(Beginning of Data supplied)
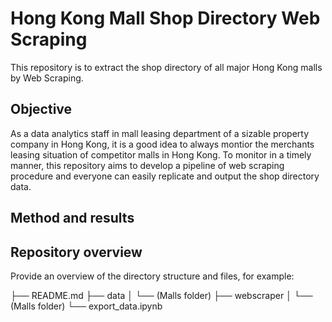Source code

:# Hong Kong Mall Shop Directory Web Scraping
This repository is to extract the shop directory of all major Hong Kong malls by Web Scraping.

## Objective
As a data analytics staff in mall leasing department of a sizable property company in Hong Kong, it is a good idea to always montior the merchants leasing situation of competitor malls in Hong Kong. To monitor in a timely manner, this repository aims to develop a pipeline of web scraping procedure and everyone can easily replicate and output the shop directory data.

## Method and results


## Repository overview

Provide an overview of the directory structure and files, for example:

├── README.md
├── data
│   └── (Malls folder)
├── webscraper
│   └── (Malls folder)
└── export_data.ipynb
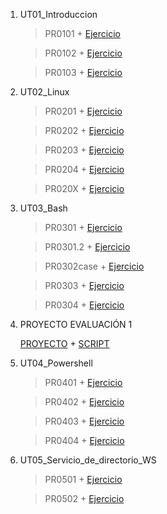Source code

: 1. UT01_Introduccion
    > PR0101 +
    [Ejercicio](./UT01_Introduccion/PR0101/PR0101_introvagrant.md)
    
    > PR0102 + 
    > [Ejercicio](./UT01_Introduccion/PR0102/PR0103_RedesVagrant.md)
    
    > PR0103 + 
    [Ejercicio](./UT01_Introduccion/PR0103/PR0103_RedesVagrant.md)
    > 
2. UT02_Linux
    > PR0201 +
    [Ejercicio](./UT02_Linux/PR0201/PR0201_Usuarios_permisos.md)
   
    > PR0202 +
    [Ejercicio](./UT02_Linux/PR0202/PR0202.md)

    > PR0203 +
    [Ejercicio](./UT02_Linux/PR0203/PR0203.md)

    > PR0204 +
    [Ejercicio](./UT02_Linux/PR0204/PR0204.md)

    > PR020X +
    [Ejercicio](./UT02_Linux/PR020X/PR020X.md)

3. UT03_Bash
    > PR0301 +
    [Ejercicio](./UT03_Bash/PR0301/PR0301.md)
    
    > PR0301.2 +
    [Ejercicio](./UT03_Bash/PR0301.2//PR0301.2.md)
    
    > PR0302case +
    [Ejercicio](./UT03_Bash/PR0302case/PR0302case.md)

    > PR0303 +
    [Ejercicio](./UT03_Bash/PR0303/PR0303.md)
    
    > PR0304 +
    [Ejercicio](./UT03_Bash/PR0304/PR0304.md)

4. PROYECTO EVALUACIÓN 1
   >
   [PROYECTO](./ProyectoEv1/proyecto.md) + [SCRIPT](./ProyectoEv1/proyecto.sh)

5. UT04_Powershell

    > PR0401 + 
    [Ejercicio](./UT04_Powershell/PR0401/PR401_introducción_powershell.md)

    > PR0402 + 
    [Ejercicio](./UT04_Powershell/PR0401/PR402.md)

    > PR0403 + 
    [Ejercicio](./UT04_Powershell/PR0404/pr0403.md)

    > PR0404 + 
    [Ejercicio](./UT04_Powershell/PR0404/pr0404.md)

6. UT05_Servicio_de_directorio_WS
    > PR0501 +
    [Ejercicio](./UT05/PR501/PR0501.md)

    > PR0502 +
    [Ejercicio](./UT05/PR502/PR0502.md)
(End of Data supplied)
The expected output is the exact run of lines from the first line of the material above through the line that contains "## Objective", minus any pictures.

Source code

:# Hong Kong Mall Shop Directory Web Scraping
This repository is to extract the shop directory of all major Hong Kong malls by Web Scraping.

## Objective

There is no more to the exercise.